Tying-up can be categorized into sporadic and chronic cases.

Commonly grouped under the term “Tying-up”, exertional rhabdomyolysis (ER) syndromes can be categorized into sporadic and chronic cases. 

Chronic ER includes recurrent exertional rhabdomyolysis (RER) and polysaccharide storage myopathy (PSSM). RER is most commonly seen in Thoroughbreds, but it also affects Standardbreds and Arabians. PSSM predominantly affects Quarter Horses, but it also has been seen in a variety of other breeds, including Paints, Warmbloods, Appaloosas, Morgan Horses and draft breeds. In draft horses this disorder has also been termed equine polysaccharide storage myopathy (EPSM). 

In Thoroughbreds, RER has been described as a heritable trait resulting in muscle necrosis during exercise. 

PSSM is due to increased glycogen storage and abnormal polysaccharides in skeletal muscle. 

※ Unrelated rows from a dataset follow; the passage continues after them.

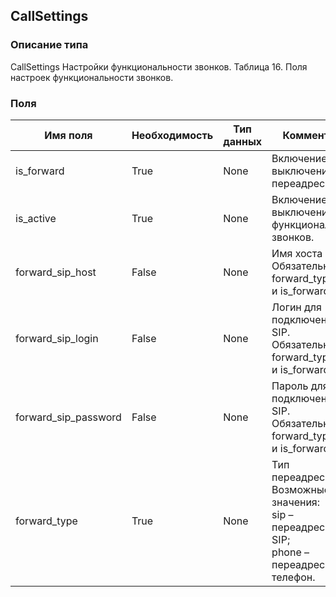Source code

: 
## CallSettings

### Описание типа
CallSettings
Настройки функциональности звонков.
Таблица 16. Поля настроек функциональности звонков.


### Поля

| Имя поля | Необходимость | Тип данных | Комментарий |
|---|---|---|---|
|is_forward|True|None|Включение/выключение переадресации.<br/>|
|is_active|True|None|Включение/выключение функциональности звонков.<br/>|
|forward_sip_host|False|None|Имя хоста SIP.<br/>Обязательно при forward_type=SIP и is_forward=true.<br/>|
|forward_sip_login|False|None|Логин для подключения по SIP.<br/>Обязательно при forward_type=SIP и is_forward=true.<br/>|
|forward_sip_password|False|None|Пароль для подключения по SIP.<br/>Обязательно при forward_type=SIP и is_forward=true.<br/>|
|forward_type|True|None|Тип переадресации.<br/>Возможные значения:<br/>sip – переадресация на SIP;<br/>phone – переадресация на телефон.<br/>|
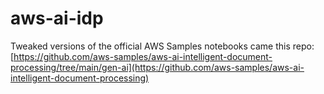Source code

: # aws-ai-idp
Tweaked versions of the official AWS Samples notebooks came this repo: [https://github.com/aws-samples/aws-ai-intelligent-document-processing/tree/main/gen-ai](https://github.com/aws-samples/aws-ai-intelligent-document-processing)
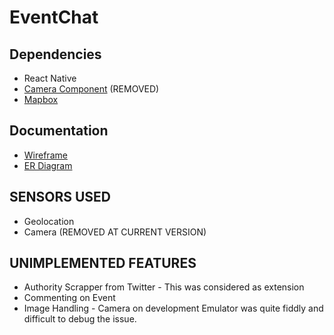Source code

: # EventChat

## Dependencies
* React Native
* [Camera Component](https://github.com/lwansbrough/react-native-camera) (REMOVED)
* [Mapbox](https://github.com/mapbox/react-native-mapbox-gl)

## Documentation
* [Wireframe](https://www.lucidchart.com/invitations/accept/55687bc7-a45b-40a6-bc0f-bda662d7e1d4)
* [ER Diagram](https://www.lucidchart.com/invitations/accept/3cda92ab-e63c-4e83-a2d9-d818f6d38a2a)

## SENSORS USED
* Geolocation
* Camera (REMOVED AT CURRENT VERSION)

## UNIMPLEMENTED FEATURES
* Authority Scrapper from Twitter - This was considered as extension
* Commenting on Event
* Image Handling - Camera on development Emulator was quite fiddly and difficult to debug the issue.
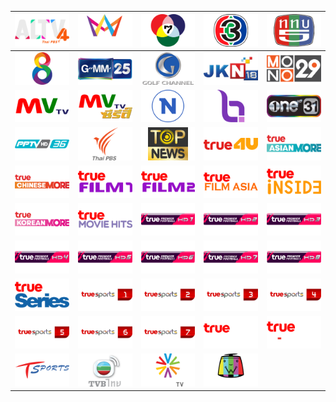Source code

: | ![](https://raw.githubusercontent.com/RevGear/logo/master/Countries/TH/ALTV.png) | ![](https://raw.githubusercontent.com/RevGear/logo/master/Countries/TH/AmarinTV.png) | ![](https://raw.githubusercontent.com/RevGear/logo/master/Countries/TH/BBTVChannel7.png) | ![](https://raw.githubusercontent.com/RevGear/logo/master/Countries/TH/Channel3.png) | ![](https://raw.githubusercontent.com/RevGear/logo/master/Countries/TH/Channel5.png) | 
|:---:|:---:|:---:|:---:|:---:| 
| ![](https://raw.githubusercontent.com/RevGear/logo/master/Countries/TH/Channel8.png) | ![](https://raw.githubusercontent.com/RevGear/logo/master/Countries/TH/GMM25.png) | ![](https://raw.githubusercontent.com/RevGear/logo/master/Countries/TH/GolfChannelThailand.png) | ![](https://raw.githubusercontent.com/RevGear/logo/master/Countries/TH/JKN18.png) | ![](https://raw.githubusercontent.com/RevGear/logo/master/Countries/TH/Mono29.png) | 
| ![](https://raw.githubusercontent.com/RevGear/logo/master/Countries/TH/MVTVChannel.png) | ![](https://raw.githubusercontent.com/RevGear/logo/master/Countries/TH/MVTVSeries.png) | ![](https://raw.githubusercontent.com/RevGear/logo/master/Countries/TH/NationTV.png) | ![](https://raw.githubusercontent.com/RevGear/logo/master/Countries/TH/NBT.png) | ![](https://raw.githubusercontent.com/RevGear/logo/master/Countries/TH/One31.png) | 
| ![](https://raw.githubusercontent.com/RevGear/logo/master/Countries/TH/PPTVHD36.png) | ![](https://raw.githubusercontent.com/RevGear/logo/master/Countries/TH/ThaiPBS3.png) | ![](https://raw.githubusercontent.com/RevGear/logo/master/Countries/TH/TopNews.png) | ![](https://raw.githubusercontent.com/RevGear/logo/master/Countries/TH/True4U.png) | ![](https://raw.githubusercontent.com/RevGear/logo/master/Countries/TH/TrueAsianMore.png) | 
| ![](https://raw.githubusercontent.com/RevGear/logo/master/Countries/TH/TrueChineseMore.png) | ![](https://raw.githubusercontent.com/RevGear/logo/master/Countries/TH/TrueFilm1.png) | ![](https://raw.githubusercontent.com/RevGear/logo/master/Countries/TH/TrueFilm2.png) | ![](https://raw.githubusercontent.com/RevGear/logo/master/Countries/TH/TrueFilmAsia.png) | ![](https://raw.githubusercontent.com/RevGear/logo/master/Countries/TH/TrueInside.png) | 
| ![](https://raw.githubusercontent.com/RevGear/logo/master/Countries/TH/TrueKoreanMore.png) | ![](https://raw.githubusercontent.com/RevGear/logo/master/Countries/TH/TrueMovieHits.png) | ![](https://raw.githubusercontent.com/RevGear/logo/master/Countries/TH/TruePremierFootball1.png) | ![](https://raw.githubusercontent.com/RevGear/logo/master/Countries/TH/TruePremierFootball2.png) | ![](https://raw.githubusercontent.com/RevGear/logo/master/Countries/TH/TruePremierFootball3.png) | 
| ![](https://raw.githubusercontent.com/RevGear/logo/master/Countries/TH/TruePremierFootball4.png) | ![](https://raw.githubusercontent.com/RevGear/logo/master/Countries/TH/TruePremierFootball5.png) | ![](https://raw.githubusercontent.com/RevGear/logo/master/Countries/TH/TruePremierFootball6.png) | ![](https://raw.githubusercontent.com/RevGear/logo/master/Countries/TH/TruePremierFootball7.png) | ![](https://raw.githubusercontent.com/RevGear/logo/master/Countries/TH/TruePremierFootball8.png) | 
| ![](https://raw.githubusercontent.com/RevGear/logo/master/Countries/TH/TrueSeries.png) | ![](https://raw.githubusercontent.com/RevGear/logo/master/Countries/TH/TrueSports1.png) | ![](https://raw.githubusercontent.com/RevGear/logo/master/Countries/TH/TrueSports2.png) | ![](https://raw.githubusercontent.com/RevGear/logo/master/Countries/TH/TrueSports3.png) | ![](https://raw.githubusercontent.com/RevGear/logo/master/Countries/TH/TrueSports4.png) | 
| ![](https://raw.githubusercontent.com/RevGear/logo/master/Countries/TH/TrueSports5.png) | ![](https://raw.githubusercontent.com/RevGear/logo/master/Countries/TH/TrueSports6.png) | ![](https://raw.githubusercontent.com/RevGear/logo/master/Countries/TH/TrueSports7.png) | ![](https://raw.githubusercontent.com/RevGear/logo/master/Countries/TH/TrueThaiFilm.png) | ![](https://raw.githubusercontent.com/RevGear/logo/master/Countries/TH/TrueXZyte.png) | 
| ![](https://raw.githubusercontent.com/RevGear/logo/master/Countries/TH/TSportsChannel.png) | ![](https://raw.githubusercontent.com/RevGear/logo/master/Countries/TH/TVBThai.png) | ![](https://raw.githubusercontent.com/RevGear/logo/master/Countries/TH/VoiceTV.png) | ![](https://raw.githubusercontent.com/RevGear/logo/master/Countries/TH/Workpoint23.png)  | 
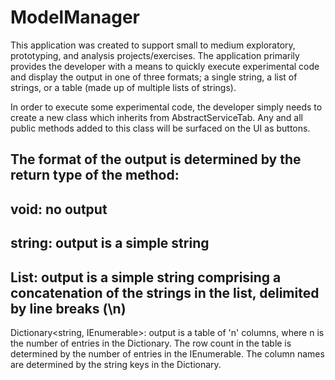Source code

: # ModelManager

This application was created to support small to medium exploratory, prototyping, and analysis projects/exercises. The application primarily provides the developer with a means to quickly execute experimental code and display the output in one of three formats; a single string, a list of strings, or a table (made up of multiple lists of strings).

In order to execute some experimental code, the developer simply needs to create a new class which inherits from AbstractServiceTab. Any and all public methods added to this class will be surfaced on the UI as buttons.

The format of the output is determined by the return type of the method:
  --
void: no output
  --
string: output is a simple string
  --
List<string>: output is a simple string comprising a concatenation of the strings in the list, delimited by line breaks (\n)
  --
Dictionary<string, IEnumerable<string>>: output is a table of 'n' columns, where n is the number of entries in the Dictionary. The row count in the table is determined by the number of entries in the IEnumerable. The column names are determined by the string keys in the Dictionary.
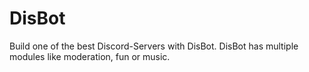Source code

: # DisBot
Build one of the best Discord-Servers with DisBot. DisBot has multiple modules like moderation, fun or music.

Both problems respond well to a decrease in dietary sugar and starch and an increase in dietary fat intake. 

Tying-up in horses is characterized by muscle stiffness and pain, sweating, blowing, trembling, reluctance to move, and often discolored urine (brown) that's triggered by exercise. The medical term for tying-up is rhabdomyolysis, which means skeletal muscle (rhabdo) breakdown/damage (lysis). The horse might be agitated and even paw. Blood tests will show elevated levels of muscle enzymes.

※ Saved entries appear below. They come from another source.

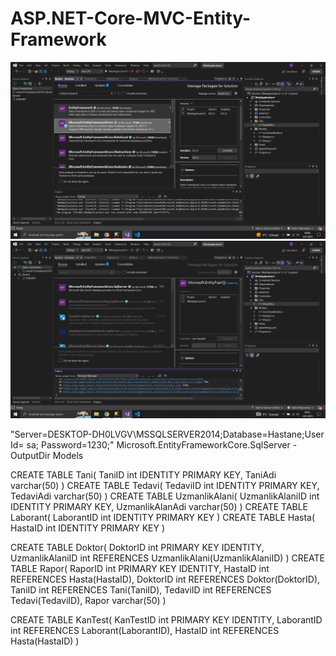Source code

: # ASP.NET-Core-MVC-Entity-Framework

<img src="https://github.com/ilkersatur/ASP.NET-Core-MVC-Entity-Framework/blob/main/ef-core-6.0.12.PNG?raw=true">

<img src="https://github.com/ilkersatur/ASP.NET-Core-MVC-Entity-Framework/blob/main/ef-sql.PNG?raw=true">


"Server=DESKTOP-DH0LVGV\MSSQLSERVER2014;Database=Hastane;User Id= sa; Password=1230;" Microsoft.EntityFrameworkCore.SqlServer -OutputDir Models

CREATE TABLE Tani(
					TaniID int IDENTITY PRIMARY KEY,
					TaniAdi varchar(50)
					)
CREATE TABLE Tedavi(
					TedaviID int IDENTITY PRIMARY KEY,
					TedaviAdi varchar(50)
					)
CREATE TABLE UzmanlikAlani(
					UzmanlikAlaniID int IDENTITY PRIMARY KEY,
					UzmanlikAlanAdi varchar(50)
					)
CREATE TABLE Laborant(
					LaborantID int IDENTITY PRIMARY KEY
					)
CREATE TABLE Hasta(
					HastaID int IDENTITY PRIMARY KEY
					)

CREATE TABLE Doktor(
		DoktorID int PRIMARY KEY IDENTITY,
		UzmanlikAlaniID int REFERENCES UzmanlikAlani(UzmanlikAlaniID)
		)
CREATE TABLE Rapor(
		RaporID int PRIMARY KEY IDENTITY,
		HastaID int REFERENCES Hasta(HastaID),
		DoktorID int REFERENCES Doktor(DoktorID),
		TaniID int REFERENCES Tani(TaniID),
		TedaviID int REFERENCES Tedavi(TedaviID),
		Rapor varchar(50)
		)

CREATE TABLE KanTest(
		KanTestID int PRIMARY KEY IDENTITY,
		LaborantID int REFERENCES Laborant(LaborantID),
		HastaID int REFERENCES Hasta(HastaID)
		)
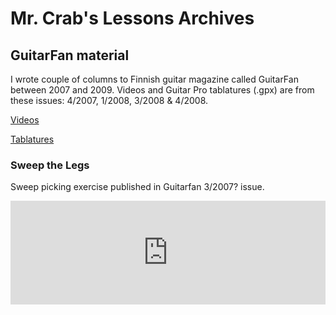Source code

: Mr. Crab's Lessons Archives
=========================

GuitarFan material
------------------

I wrote couple of columns to Finnish guitar magazine called GuitarFan between 2007 and 2009. Videos and Guitar Pro tablatures (.gpx) are from these issues: 4/2007, 1/2008, 3/2008 & 4/2008.

[Videos](https://www.dropbox.com/sh/bfikll5dnurcqi6/W5qksHPagO/GuitarFan)

[Tablatures](https://www.dropbox.com/sh/wp6cj3p27ii2alp/AAB_IW_1fzCcDwNFePegQbfCa?dl=0)

### Sweep the Legs

Sweep picking exercise published in Guitarfan 3/2007? issue.

<iframe width="100%" height="166" scrolling="no" frameborder="no" src="https://w.soundcloud.com/player/?url=https%3A//api.soundcloud.com/tracks/238663978&amp;color=ff5500&amp;auto_play=false&amp;hide_related=false&amp;show_comments=true&amp;show_user=true&amp;show_reposts=false"></iframe>
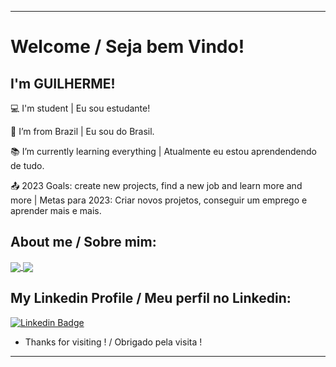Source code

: ----------------------------------------------------------------------------

# Welcome / Seja bem Vindo!

 

## I'm GUILHERME!



:computer: I'm student | Eu sou estudante!

:house_with_garden: I’m from Brazil | Eu sou do Brasil.

:books: I’m currently learning everything | Atualmente eu estou aprendendendo de tudo.

:outbox_tray: 2023 Goals: create new projects, find a new job and learn more and more | Metas para 2023: Criar novos projetos, conseguir um emprego e aprender mais e mais.
 

## About me / Sobre mim:

<a href="https://github.com/anuraghazra/github-readme-stats">
  <img align="center" src="https://github-readme-stats.vercel.app/api?username=Guilherme-07062002&show_icons=true&theme=radical&count_private=true&include_all_commits=true&hide=stars,prs&line_height=30" />
</a>
<a href="https://github.com/anuraghazra/convoychat">
  <img align="center" src="https://github-readme-stats.vercel.app/api/top-langs/?username=Guilherme-07062002&bg_color=141321&title_color=D83A7C&text_color=A9FEF7&layout=compact" />
</a>

## My Linkedin Profile / Meu perfil no Linkedin:
[![Linkedin Badge](https://img.shields.io/badge/-LinkedIn-blue?style=flat-square&logo=Linkedin&logoColor=white&link=LINK_LINKEDIN)](https://www.linkedin.com/in/guilherme-gomes-1321a9213/)


- Thanks for visiting ! / Obrigado pela visita !


----------------------------------------------------------------------------------
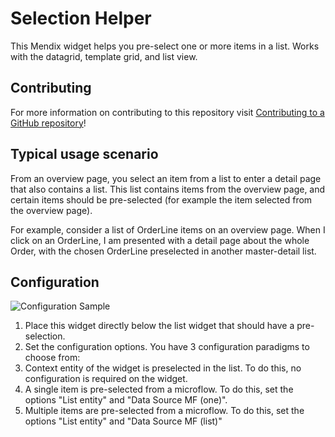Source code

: # Selection Helper

This Mendix widget helps you pre-select one or more items in a list. Works with the datagrid, template grid, and list view.

## Contributing

For more information on contributing to this repository visit [Contributing to a GitHub repository](https://world.mendix.com/display/howto50/Contributing+to+a+GitHub+repository)!

## Typical usage scenario

From an overview page, you select an item from a list to enter a detail page that also contains a list. This list contains items from the overview page, and certain items should be pre-selected (for example the item selected from the overview page).

For example, consider a list of OrderLine items on an overview page. When I click on an OrderLine, I am presented with a detail page about the whole Order, with the chosen OrderLine preselected in another master-detail list.

## Configuration

![Configuration Sample](https://github.com/tieniber/SelectionHelper/blob/master/assets/SelectionHelper.png)

 1. Place this widget directly below the list widget that should have a pre-selection.
 2. Set the configuration options. You have 3 configuration paradigms to choose from:
  1. Context entity of the widget is preselected in the list. To do this, no configuration is required on the widget.
  2. A single item is pre-selected from a microflow. To do this, set the options "List entity" and "Data Source MF (one)".
  3. Multiple items are pre-selected from a microflow. To do this, set the options "List entity" and "Data Source MF (list)"
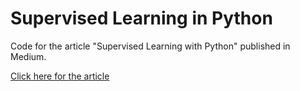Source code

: # Supervised Learning in Python

Code for the article "Supervised Learning with Python" published in Medium.

[Click here for the article](https://towardsdatascience.com/supervised-learning-with-python-cf2c1ae543c1)
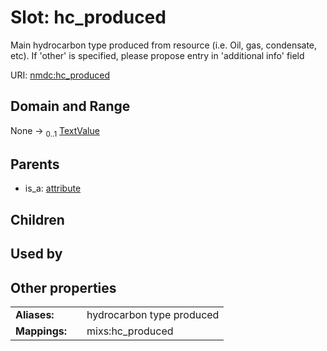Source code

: 
# Slot: hc_produced


Main hydrocarbon type produced from resource (i.e. Oil, gas, condensate, etc). If 'other' is specified, please propose entry in 'additional info' field

URI: [nmdc:hc_produced](https://microbiomedata/meta/hc_produced)


## Domain and Range

None &#8594;  <sub>0..1</sub> [TextValue](TextValue.md)

## Parents

 *  is_a: [attribute](attribute.md)

## Children


## Used by


## Other properties

|  |  |  |
| --- | --- | --- |
| **Aliases:** | | hydrocarbon type produced |
| **Mappings:** | | mixs:hc_produced |

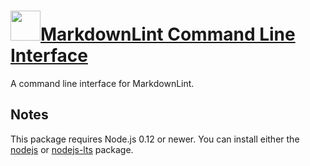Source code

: # [<img src="https://cdn.jsdelivr.net/gh/bbtsoftware/chocolatey-packages@cd2b7bdda20dec554eeb792e0ad7bfa76e5c4900/icons/markdownlint-cli.png" height="48" width="48" />MarkdownLint Command Line Interface](https://chocolatey.org/packages/markdownlint-cli)

A command line interface for MarkdownLint.

## Notes

This package requires Node.js 0.12 or newer.
You can install either the [nodejs](https://chocolatey.org/packages/nodejs) or [nodejs-lts](https://chocolatey.org/packages/nodejs-lts) package.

Sporadic ER occurs when a horse isn’t conditioned and is exercised beyond its level of fitness. Don’t mistake eagerness for fitness, and don’t assume that the horse won’t do more than he is physically conditioned to do. Odds are that he will, and in two or three days his muscles will really be feeling the effects.

Muscular aches and pains are not something you can "see" easily, but they will manifest themselves as back and gait stiffness, sluggishness, poor attitude toward work, and even the development of vices and refusals. These can progress into sporadic episodes of tying-up or exertional rhabdomyolysis. 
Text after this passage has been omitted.